Start of INFORMATION PROVIDED

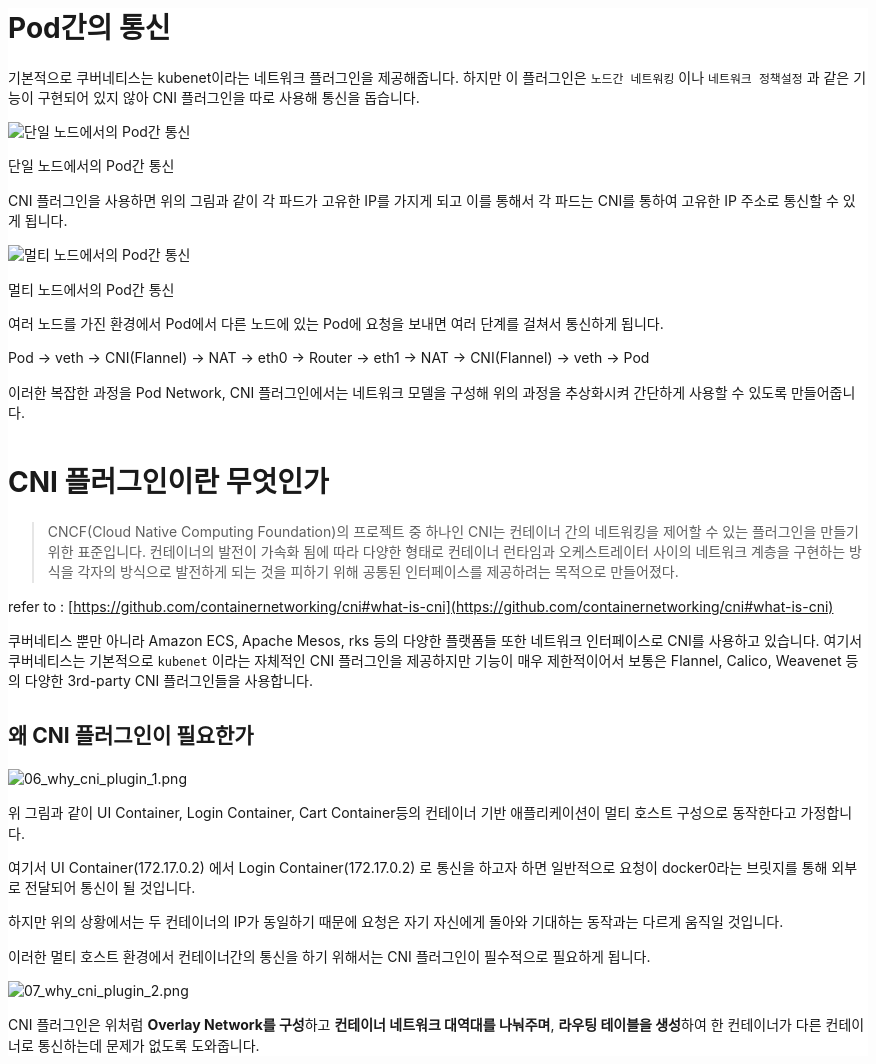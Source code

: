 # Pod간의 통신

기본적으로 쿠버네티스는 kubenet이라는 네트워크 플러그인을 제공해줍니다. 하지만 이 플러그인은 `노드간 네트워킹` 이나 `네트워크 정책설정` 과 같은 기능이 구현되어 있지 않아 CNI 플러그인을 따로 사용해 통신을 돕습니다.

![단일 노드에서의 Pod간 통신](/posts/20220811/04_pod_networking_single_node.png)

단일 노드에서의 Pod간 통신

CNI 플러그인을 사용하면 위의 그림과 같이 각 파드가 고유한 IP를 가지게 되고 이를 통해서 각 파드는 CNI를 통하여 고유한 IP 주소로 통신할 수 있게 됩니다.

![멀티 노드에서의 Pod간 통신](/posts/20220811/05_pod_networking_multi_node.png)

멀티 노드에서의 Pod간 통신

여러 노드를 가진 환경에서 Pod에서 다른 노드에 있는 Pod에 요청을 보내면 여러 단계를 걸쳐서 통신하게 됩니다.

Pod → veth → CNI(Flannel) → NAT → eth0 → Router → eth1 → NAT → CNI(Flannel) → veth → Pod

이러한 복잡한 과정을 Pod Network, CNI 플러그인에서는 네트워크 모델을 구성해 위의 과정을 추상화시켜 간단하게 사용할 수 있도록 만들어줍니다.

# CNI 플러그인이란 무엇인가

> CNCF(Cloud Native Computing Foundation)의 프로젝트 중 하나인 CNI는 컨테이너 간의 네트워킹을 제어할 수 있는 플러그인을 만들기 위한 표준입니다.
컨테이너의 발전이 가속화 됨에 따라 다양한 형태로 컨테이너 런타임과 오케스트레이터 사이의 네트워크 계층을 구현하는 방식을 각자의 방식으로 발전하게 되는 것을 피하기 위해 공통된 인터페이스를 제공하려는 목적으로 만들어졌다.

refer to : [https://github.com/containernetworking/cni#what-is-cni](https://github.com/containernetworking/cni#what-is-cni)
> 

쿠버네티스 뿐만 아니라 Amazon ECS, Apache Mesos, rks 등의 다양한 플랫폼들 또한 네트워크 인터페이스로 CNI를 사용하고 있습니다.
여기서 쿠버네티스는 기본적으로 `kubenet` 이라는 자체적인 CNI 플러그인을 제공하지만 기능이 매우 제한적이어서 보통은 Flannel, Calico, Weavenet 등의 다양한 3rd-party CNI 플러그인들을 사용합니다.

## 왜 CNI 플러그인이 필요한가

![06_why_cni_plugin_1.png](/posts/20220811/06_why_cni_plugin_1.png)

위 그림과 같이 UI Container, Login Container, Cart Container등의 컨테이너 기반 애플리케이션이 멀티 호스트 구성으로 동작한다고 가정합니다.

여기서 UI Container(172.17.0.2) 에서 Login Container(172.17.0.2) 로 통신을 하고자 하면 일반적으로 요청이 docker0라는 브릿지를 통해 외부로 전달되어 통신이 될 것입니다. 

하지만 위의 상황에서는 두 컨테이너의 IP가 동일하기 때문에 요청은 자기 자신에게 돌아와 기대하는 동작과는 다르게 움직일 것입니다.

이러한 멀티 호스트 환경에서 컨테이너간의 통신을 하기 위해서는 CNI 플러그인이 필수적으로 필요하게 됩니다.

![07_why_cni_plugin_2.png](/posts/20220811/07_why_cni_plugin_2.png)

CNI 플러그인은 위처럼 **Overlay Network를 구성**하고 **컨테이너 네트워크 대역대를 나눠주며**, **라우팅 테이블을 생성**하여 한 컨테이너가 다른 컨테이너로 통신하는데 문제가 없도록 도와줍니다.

End of INFORMATION PROVIDED
Start of INFORMATION PROVIDED

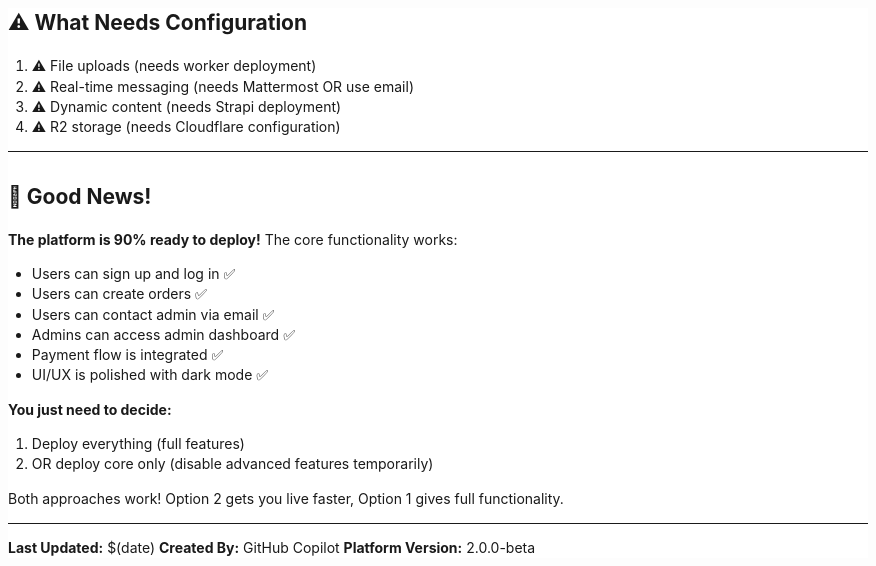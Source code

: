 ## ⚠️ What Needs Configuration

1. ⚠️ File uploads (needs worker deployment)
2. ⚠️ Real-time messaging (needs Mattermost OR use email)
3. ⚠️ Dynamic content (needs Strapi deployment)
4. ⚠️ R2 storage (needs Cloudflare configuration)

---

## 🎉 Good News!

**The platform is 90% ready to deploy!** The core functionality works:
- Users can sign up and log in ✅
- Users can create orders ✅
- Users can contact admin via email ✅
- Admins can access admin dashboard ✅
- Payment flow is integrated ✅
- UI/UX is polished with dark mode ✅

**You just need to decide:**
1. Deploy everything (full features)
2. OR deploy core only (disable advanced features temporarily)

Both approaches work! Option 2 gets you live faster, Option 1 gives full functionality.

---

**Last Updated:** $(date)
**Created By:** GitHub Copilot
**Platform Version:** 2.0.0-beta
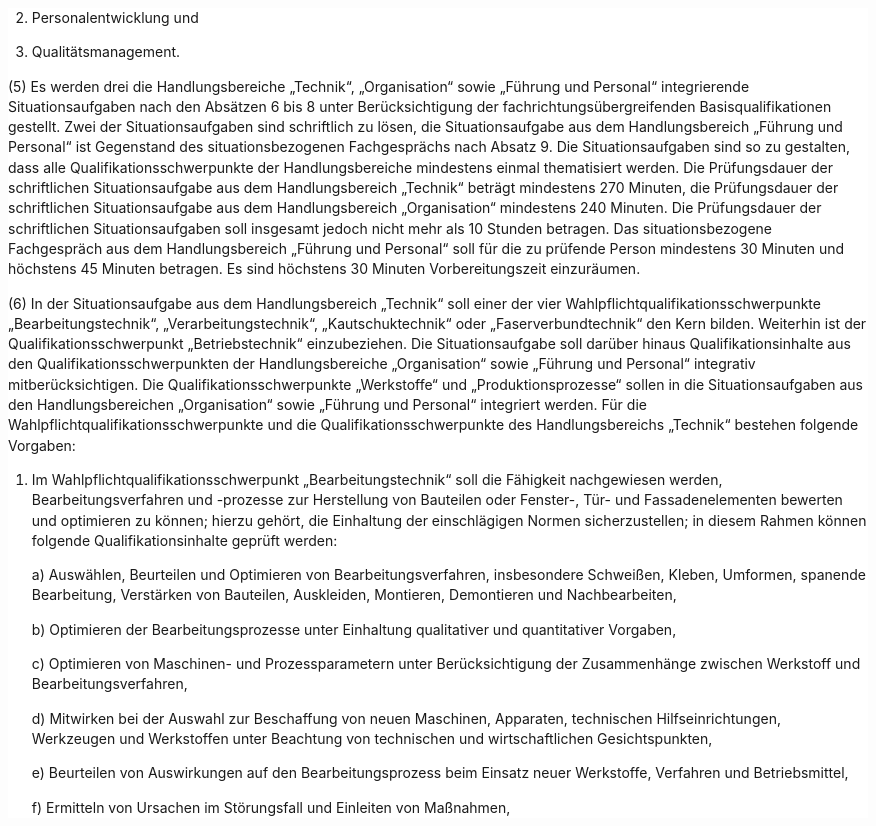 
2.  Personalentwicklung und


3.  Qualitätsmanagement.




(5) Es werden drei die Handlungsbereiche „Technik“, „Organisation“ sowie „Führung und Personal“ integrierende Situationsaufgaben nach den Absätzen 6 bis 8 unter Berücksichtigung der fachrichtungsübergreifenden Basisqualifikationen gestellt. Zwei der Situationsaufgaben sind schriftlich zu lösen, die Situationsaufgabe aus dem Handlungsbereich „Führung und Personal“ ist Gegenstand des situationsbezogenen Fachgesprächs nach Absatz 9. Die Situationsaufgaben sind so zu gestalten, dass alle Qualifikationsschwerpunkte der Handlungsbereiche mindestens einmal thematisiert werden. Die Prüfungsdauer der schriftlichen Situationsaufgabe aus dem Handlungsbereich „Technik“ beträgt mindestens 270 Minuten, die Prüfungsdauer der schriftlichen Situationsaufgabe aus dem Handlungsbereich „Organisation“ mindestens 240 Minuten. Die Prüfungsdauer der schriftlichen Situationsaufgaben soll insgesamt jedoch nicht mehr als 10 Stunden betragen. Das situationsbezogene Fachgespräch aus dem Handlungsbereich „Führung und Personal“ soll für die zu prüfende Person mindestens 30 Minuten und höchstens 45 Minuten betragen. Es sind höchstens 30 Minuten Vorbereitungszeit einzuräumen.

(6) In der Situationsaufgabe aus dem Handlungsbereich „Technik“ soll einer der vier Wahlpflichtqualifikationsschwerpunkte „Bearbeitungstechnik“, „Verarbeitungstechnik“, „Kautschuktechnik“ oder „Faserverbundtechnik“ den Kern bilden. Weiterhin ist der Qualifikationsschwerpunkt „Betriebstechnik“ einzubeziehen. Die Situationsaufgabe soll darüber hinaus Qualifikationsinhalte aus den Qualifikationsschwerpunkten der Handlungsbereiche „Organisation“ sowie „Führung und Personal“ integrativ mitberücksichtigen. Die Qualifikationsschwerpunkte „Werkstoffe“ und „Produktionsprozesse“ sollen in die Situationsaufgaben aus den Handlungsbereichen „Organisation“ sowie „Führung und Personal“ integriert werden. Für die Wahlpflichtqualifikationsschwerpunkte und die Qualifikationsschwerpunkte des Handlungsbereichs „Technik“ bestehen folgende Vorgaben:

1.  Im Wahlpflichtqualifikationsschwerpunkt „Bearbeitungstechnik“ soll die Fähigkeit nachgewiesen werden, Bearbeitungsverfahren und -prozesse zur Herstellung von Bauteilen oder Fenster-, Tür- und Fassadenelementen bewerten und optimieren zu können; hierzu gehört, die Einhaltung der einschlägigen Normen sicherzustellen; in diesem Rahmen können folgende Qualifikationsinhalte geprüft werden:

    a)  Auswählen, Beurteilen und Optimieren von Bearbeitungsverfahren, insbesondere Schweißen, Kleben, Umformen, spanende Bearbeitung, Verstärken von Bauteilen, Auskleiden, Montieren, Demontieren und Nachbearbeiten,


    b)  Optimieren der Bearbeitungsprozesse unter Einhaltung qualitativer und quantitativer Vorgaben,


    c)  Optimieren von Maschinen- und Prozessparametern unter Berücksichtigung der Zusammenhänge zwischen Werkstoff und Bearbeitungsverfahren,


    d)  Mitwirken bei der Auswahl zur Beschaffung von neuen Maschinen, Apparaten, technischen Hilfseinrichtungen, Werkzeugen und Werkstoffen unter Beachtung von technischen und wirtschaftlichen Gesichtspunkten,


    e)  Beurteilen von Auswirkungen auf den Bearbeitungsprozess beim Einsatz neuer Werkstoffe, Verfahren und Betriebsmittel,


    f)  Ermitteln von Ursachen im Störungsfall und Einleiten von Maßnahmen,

End of INFORMATION PROVIDED
Start of INFORMATION PROVIDED

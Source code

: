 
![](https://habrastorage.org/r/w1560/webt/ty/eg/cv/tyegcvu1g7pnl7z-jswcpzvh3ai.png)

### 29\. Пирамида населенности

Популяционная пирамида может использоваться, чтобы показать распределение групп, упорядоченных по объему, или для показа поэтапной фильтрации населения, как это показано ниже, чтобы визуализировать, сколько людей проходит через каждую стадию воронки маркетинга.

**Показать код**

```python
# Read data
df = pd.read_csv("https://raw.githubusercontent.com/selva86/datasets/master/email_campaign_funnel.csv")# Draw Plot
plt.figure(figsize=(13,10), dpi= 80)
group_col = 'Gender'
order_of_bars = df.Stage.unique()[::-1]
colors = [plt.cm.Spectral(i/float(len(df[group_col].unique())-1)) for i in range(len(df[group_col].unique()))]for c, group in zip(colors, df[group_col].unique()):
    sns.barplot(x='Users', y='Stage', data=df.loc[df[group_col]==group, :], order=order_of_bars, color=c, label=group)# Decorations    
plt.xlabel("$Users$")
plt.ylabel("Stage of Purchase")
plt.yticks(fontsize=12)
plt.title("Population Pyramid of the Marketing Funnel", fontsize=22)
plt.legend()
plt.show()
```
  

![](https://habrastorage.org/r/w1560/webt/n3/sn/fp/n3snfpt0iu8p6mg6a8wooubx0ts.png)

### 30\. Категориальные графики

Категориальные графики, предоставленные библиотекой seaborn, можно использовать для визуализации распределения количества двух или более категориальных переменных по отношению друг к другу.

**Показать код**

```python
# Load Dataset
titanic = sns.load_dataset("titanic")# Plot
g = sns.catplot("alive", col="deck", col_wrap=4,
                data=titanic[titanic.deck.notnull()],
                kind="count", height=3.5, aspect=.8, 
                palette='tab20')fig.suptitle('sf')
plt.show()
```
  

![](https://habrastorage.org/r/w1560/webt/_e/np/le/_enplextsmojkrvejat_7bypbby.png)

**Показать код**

End of INFORMATION PROVIDED

**WHAT YOU HAVE TO DO:** There is a line with "Optimieren der Bearbeitungsprozesse" and a line with "von Maschinen- und" above. Copy exactly those two lines and all lines between them, with nothing else.

**RESULT OF THE TASK:**
    b)  Optimieren der Bearbeitungsprozesse unter Einhaltung qualitativer und quantitativer Vorgaben,


    c)  Optimieren von Maschinen- und Prozessparametern unter Berücksichtigung der Zusammenhänge zwischen Werkstoff und Bearbeitungsverfahren,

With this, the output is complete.